(Dataset entries)

_ _ _ _

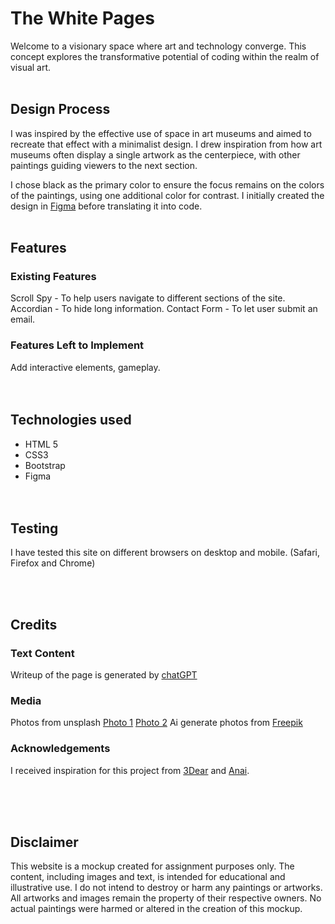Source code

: # The White Pages
Welcome to a visionary space where art and technology converge. This concept explores the transformative potential of coding within the realm of visual art.
<br/><br/>

## Design Process
I was inspired by the effective use of space in art museums and aimed to recreate that effect with a minimalist design. I drew inspiration from how art museums often display a single artwork as the centerpiece, with other paintings guiding viewers to the next section. 

I chose black as the primary color to ensure the focus remains on the colors of the paintings, using one additional color for contrast. I initially created the design in [Figma](https://www.figma.com/proto/hEFzUug7bx6ODKx8qU0Y6S/Portfoilo?node-id=5-2&t=uAGAgzxvSODTRBLf-1) before translating it into code.
<br/><br/>

## Features

### Existing Features
Scroll Spy -  To help users navigate to different sections of the site.
Accordian - To hide long information.
Contact Form - To let user submit an email. 

### Features Left to Implement
Add interactive elements, gameplay.
<br/><br/><br/>

## Technologies used
- HTML 5
- CSS3
- Bootstrap
- Figma
<br/><br/><br/>

## Testing
I have tested this site on different browsers on desktop and mobile. (Safari, Firefox and Chrome)

<br/><br/>

## Credits

### Text Content
Writeup of the page is generated by [chatGPT](https://chat.openai.com/)

### Media
Photos from unsplash
[Photo 1](https://unsplash.com/photos/woman-wearing-white-headdress-while-holding-blue-bowl-painting-Kv1hYl9LlxU)
[Photo 2](https://unsplash.com/photos/woman-in-blue-bikini-bottom-lying-on-blue-textile-jaWqPEPemvU)
Ai generate photos from [Freepik](https://www.freepik.com/)

### Acknowledgements
I received inspiration for this project from [3Dear](https://www.3dear.se/) and [Anai](https://anaiwood.com/en).

<br/><br/><br/>

## Disclaimer
This website is a mockup created for assignment purposes only. The content, including images and text, is intended for educational and illustrative use. I do not intend to destroy or harm any paintings or artworks. All artworks and images remain the property of their respective owners. No actual paintings were harmed or altered in the creation of this mockup.
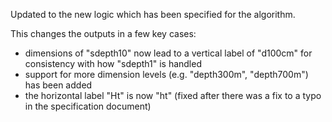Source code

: Updated to the new logic which has been specified for the algorithm.

This changes the outputs in a few key cases:

- dimensions of "sdepth10" now lead to a vertical label of "d100cm" for consistency with how "sdepth1" is handled
- support for more dimension levels (e.g. "depth300m", "depth700m") has been added
- the horizontal label "Ht" is now "ht" (fixed after there was a fix to a typo in the specification document)
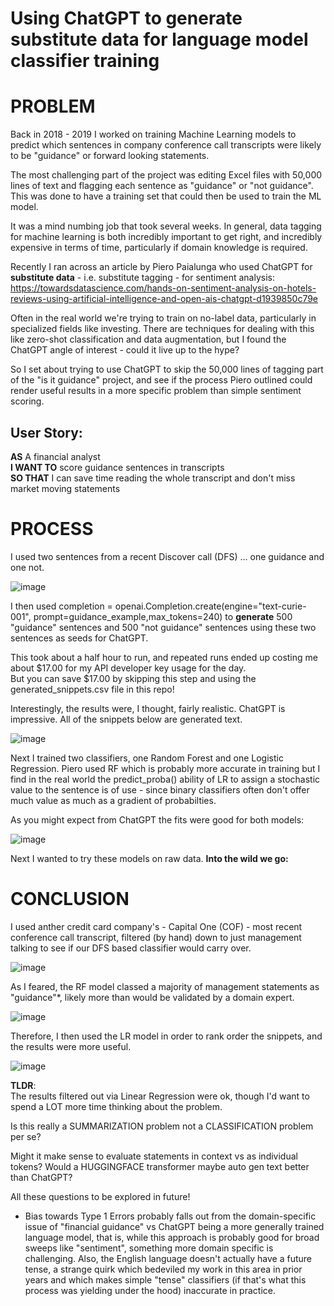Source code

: # Using ChatGPT to generate substitute data for language model classifier training

# PROBLEM

Back in 2018 - 2019 I worked on training Machine Learning models to predict which sentences in company conference call transcripts were likely to be "guidance" or forward looking statements.  

The most challenging part of the project was editing Excel files with 50,000 lines of text and flagging each sentence as "guidance" or "not guidance".  This was done to have a training set that could then be used to train the ML model.

It was a mind numbing job that took several weeks.  In general, data tagging for machine learning is both incredibly important to get right, and incredibly expensive in terms of time, particularly if domain knowledge is required.

Recently I ran across an article by Piero Paialunga who used ChatGPT for <b>substitute data</b> - i.e. substitute tagging - for sentiment analysis:
https://towardsdatascience.com/hands-on-sentiment-analysis-on-hotels-reviews-using-artificial-intelligence-and-open-ais-chatgpt-d1939850c79e

Often in the real world we're trying to train on no-label data, particularly in specialized fields like investing.  There are techniques for dealing with this like zero-shot classification and data augmentation, but I found the ChatGPT angle of interest - could it live up to the hype?

So I set about trying to use ChatGPT to skip the 50,000 lines of tagging part of the "is it guidance" project, and see if the process Piero outlined could render useful results in a more specific problem than simple sentiment scoring.

## User Story:<BR>
<b>AS</b> A financial analyst<BR>
<b>I WANT TO</b> score guidance sentences in transcripts <BR>
<b>SO THAT</b> I can save time reading the whole transcript and don't miss market moving statements <BR>

# PROCESS

I used two sentences from a recent Discover call (DFS) ... one guidance and one not.

![image](https://user-images.githubusercontent.com/39496491/218327367-df3761cb-680e-423f-8d8b-d0fcef27accc.png)

I then used completion = openai.Completion.create(engine="text-curie-001", prompt=guidance_example,max_tokens=240) to <b>generate</b> 500 "guidance" sentences and 500 "not guidance" sentences using these two sentences as seeds for ChatGPT.

This took about a half hour to run, and repeated runs ended up costing me about $17.00 for my API developer key usage for the day.  
But you can save $17.00 by skipping this step and using the generated_snippets.csv file in this repo!
  
Interestingly, the results were, I thought, fairly realistic.  ChatGPT is impressive.  All of the snippets below are generated text.

![image](https://user-images.githubusercontent.com/39496491/218328051-b8cc4b4e-fbf3-48d6-94a8-56738f9a7fb7.png)

Next I trained two classifiers, one Random Forest and one Logistic Regression.  Piero used RF which is probably more accurate in training but I find in the real world the predict_proba() ability of LR to assign a stochastic value to the sentence is of use - since binary classifiers often don't offer much value as much as a gradient of probabilties.

As you might expect from ChatGPT the fits were good for both models:

![image](https://user-images.githubusercontent.com/39496491/218328318-81af1c14-78c0-42c7-9e2e-feb451797c61.png)

Next I wanted to try these models on raw data.  <b>Into the wild we go:</b>

# CONCLUSION

I used anther credit card company's - Capital One (COF) - most recent conference call transcript, filtered (by hand) down to just management talking to see if our DFS based classifier would carry over.

![image](https://user-images.githubusercontent.com/39496491/218328386-2300ebd1-7b4a-4927-b6de-cd56f84b15a7.png)

As I feared, the RF model classed a majority of management statements as "guidance"*, likely more than would be validated by a domain expert.
  
![image](https://user-images.githubusercontent.com/39496491/218328436-d88132ee-54b7-4f8e-b5fa-56c8313e6329.png)

Therefore, I then used the LR model in order to rank order the snippets, and the results were more useful.

![image](https://user-images.githubusercontent.com/39496491/218328476-19d04e88-4002-4be8-bc67-8fdc18be291a.png)

<b>TLDR</b>:<br> The results filtered out via Linear Regression were ok, though I'd want to spend a LOT more time thinking about the problem.  
  
Is this really a SUMMARIZATION problem not a CLASSIFICATION problem per se?  
  
Might it make sense to evaluate statements in context vs as individual tokens?  Would a HUGGINGFACE transformer maybe auto gen text better than ChatGPT?  

All these questions to be explored in future!

* Bias towards Type 1 Errors probably falls out from the domain-specific issue of "financial guidance" vs ChatGPT being a more generally trained language model, that is, while this approach is probably good for broad sweeps like "sentiment", something more domain specific is challenging.  Also, the English language doesn't actually have a future tense, a strange quirk which bedeviled my work in this area in prior years and which makes simple "tense" classifiers (if that's what this process was yielding under the hood) inaccurate in practice.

_ _ _ _

_PROBLEM TO SOLVE_
Exact output of each line above is wanted, without the pictures.

_ANSWER SPACE_
Source code

: # The White Pages
Welcome to a visionary space where art and technology converge. This concept explores the transformative potential of coding within the realm of visual art.
<br/><br/>

## Design Process
I was inspired by the effective use of space in art museums and aimed to recreate that effect with a minimalist design. I drew inspiration from how art museums often display a single artwork as the centerpiece, with other paintings guiding viewers to the next section. 

I chose black as the primary color to ensure the focus remains on the colors of the paintings, using one additional color for contrast. I initially created the design in [Figma](https://www.figma.com/proto/hEFzUug7bx6ODKx8qU0Y6S/Portfoilo?node-id=5-2&t=uAGAgzxvSODTRBLf-1) before translating it into code.
<br/><br/>

## Features

### Existing Features
Scroll Spy -  To help users navigate to different sections of the site.
Accordian - To hide long information.
Contact Form - To let user submit an email. 

### Features Left to Implement
Add interactive elements, gameplay.
<br/><br/><br/>

## Technologies used
- HTML 5
- CSS3
- Bootstrap
- Figma
<br/><br/><br/>

## Testing
I have tested this site on different browsers on desktop and mobile. (Safari, Firefox and Chrome)

<br/><br/>

## Credits

### Text Content
Writeup of the page is generated by [chatGPT](https://chat.openai.com/)

### Media
Photos from unsplash
[Photo 1](https://unsplash.com/photos/woman-wearing-white-headdress-while-holding-blue-bowl-painting-Kv1hYl9LlxU)
[Photo 2](https://unsplash.com/photos/woman-in-blue-bikini-bottom-lying-on-blue-textile-jaWqPEPemvU)
Ai generate photos from [Freepik](https://www.freepik.com/)

### Acknowledgements
I received inspiration for this project from [3Dear](https://www.3dear.se/) and [Anai](https://anaiwood.com/en).

<br/><br/><br/>

## Disclaimer
This website is a mockup created for assignment purposes only. The content, including images and text, is intended for educational and illustrative use. I do not intend to destroy or harm any paintings or artworks. All artworks and images remain the property of their respective owners. No actual paintings were harmed or altered in the creation of this mockup.
Source code

: Updated to the new logic which has been specified for the algorithm.

This changes the outputs in a few key cases:

- dimensions of "sdepth10" now lead to a vertical label of "d100cm" for consistency with how "sdepth1" is handled
- support for more dimension levels (e.g. "depth300m", "depth700m") has been added
- the horizontal label "Ht" is now "ht" (fixed after there was a fix to a typo in the specification document)
Source code

: # Using ChatGPT to generate substitute data for language model classifier training

# PROBLEM

Back in 2018 - 2019 I worked on training Machine Learning models to predict which sentences in company conference call transcripts were likely to be "guidance" or forward looking statements.  

The most challenging part of the project was editing Excel files with 50,000 lines of text and flagging each sentence as "guidance" or "not guidance".  This was done to have a training set that could then be used to train the ML model.

It was a mind numbing job that took several weeks.  In general, data tagging for machine learning is both incredibly important to get right, and incredibly expensive in terms of time, particularly if domain knowledge is required.

Recently I ran across an article by Piero Paialunga who used ChatGPT for <b>substitute data</b> - i.e. substitute tagging - for sentiment analysis:
https://towardsdatascience.com/hands-on-sentiment-analysis-on-hotels-reviews-using-artificial-intelligence-and-open-ais-chatgpt-d1939850c79e

Often in the real world we're trying to train on no-label data, particularly in specialized fields like investing.  There are techniques for dealing with this like zero-shot classification and data augmentation, but I found the ChatGPT angle of interest - could it live up to the hype?

So I set about trying to use ChatGPT to skip the 50,000 lines of tagging part of the "is it guidance" project, and see if the process Piero outlined could render useful results in a more specific problem than simple sentiment scoring.

## User Story:<BR>
<b>AS</b> A financial analyst<BR>
<b>I WANT TO</b> score guidance sentences in transcripts <BR>
<b>SO THAT</b> I can save time reading the whole transcript and don't miss market moving statements <BR>

# PROCESS

I used two sentences from a recent Discover call (DFS) ... one guidance and one not.

![image](https://user-images.githubusercontent.com/39496491/218327367-df3761cb-680e-423f-8d8b-d0fcef27accc.png)

I then used completion = openai.Completion.create(engine="text-curie-001", prompt=guidance_example,max_tokens=240) to <b>generate</b> 500 "guidance" sentences and 500 "not guidance" sentences using these two sentences as seeds for ChatGPT.

This took about a half hour to run, and repeated runs ended up costing me about $17.00 for my API developer key usage for the day.  
But you can save $17.00 by skipping this step and using the generated_snippets.csv file in this repo!
  
Interestingly, the results were, I thought, fairly realistic.  ChatGPT is impressive.  All of the snippets below are generated text.

![image](https://user-images.githubusercontent.com/39496491/218328051-b8cc4b4e-fbf3-48d6-94a8-56738f9a7fb7.png)

Next I trained two classifiers, one Random Forest and one Logistic Regression.  Piero used RF which is probably more accurate in training but I find in the real world the predict_proba() ability of LR to assign a stochastic value to the sentence is of use - since binary classifiers often don't offer much value as much as a gradient of probabilties.

As you might expect from ChatGPT the fits were good for both models:

![image](https://user-images.githubusercontent.com/39496491/218328318-81af1c14-78c0-42c7-9e2e-feb451797c61.png)

Next I wanted to try these models on raw data.  <b>Into the wild we go:</b>

# CONCLUSION

I used anther credit card company's - Capital One (COF) - most recent conference call transcript, filtered (by hand) down to just management talking to see if our DFS based classifier would carry over.

![image](https://user-images.githubusercontent.com/39496491/218328386-2300ebd1-7b4a-4927-b6de-cd56f84b15a7.png)

As I feared, the RF model classed a majority of management statements as "guidance"*, likely more than would be validated by a domain expert.
  
![image](https://user-images.githubusercontent.com/39496491/218328436-d88132ee-54b7-4f8e-b5fa-56c8313e6329.png)

Therefore, I then used the LR model in order to rank order the snippets, and the results were more useful.

![image](https://user-images.githubusercontent.com/39496491/218328476-19d04e88-4002-4be8-bc67-8fdc18be291a.png)

<b>TLDR</b>:<br> The results filtered out via Linear Regression were ok, though I'd want to spend a LOT more time thinking about the problem.  
  
Is this really a SUMMARIZATION problem not a CLASSIFICATION problem per se?  
  
Might it make sense to evaluate statements in context vs as individual tokens?  Would a HUGGINGFACE transformer maybe auto gen text better than ChatGPT?  

All these questions to be explored in future!

* Bias towards Type 1 Errors probably falls out from the domain-specific issue of "financial guidance" vs ChatGPT being a more generally trained language model, that is, while this approach is probably good for broad sweeps like "sentiment", something more domain specific is challenging.  Also, the English language doesn't actually have a future tense, a strange quirk which bedeviled my work in this area in prior years and which makes simple "tense" classifiers (if that's what this process was yielding under the hood) inaccurate in practice.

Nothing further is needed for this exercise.